#### Task directions:
How many of the lines below include "uwsgi"? Give the number and no other words.

(Stored data entries)
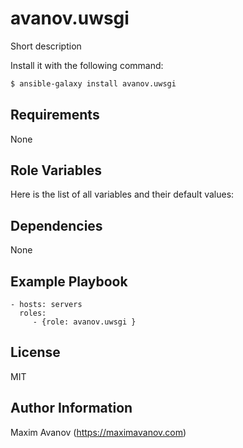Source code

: avanov.uwsgi
==============================

Short description

Install it with the following command:

```bash
$ ansible-galaxy install avanov.uwsgi
```

Requirements
------------

None

Role Variables
--------------

Here is the list of all variables and their default values:



Dependencies
------------

None

Example Playbook
-------------------------

    - hosts: servers
      roles:
         - {role: avanov.uwsgi }

License
-------

MIT

Author Information
------------------

Maxim Avanov (https://maximavanov.com)
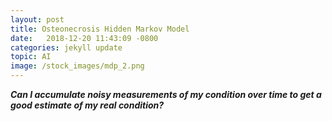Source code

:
 ```yaml
---
layout: post
title: Osteonecrosis Hidden Markov Model
date:   2018-12-20 11:43:09 -0800
categories: jekyll update
topic: AI
image: /stock_images/mdp_2.png
---
```


<b><i>Can I accumulate noisy measurements of my condition over time to get a good estimate of my real condition?</b></i>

#### Task response:
3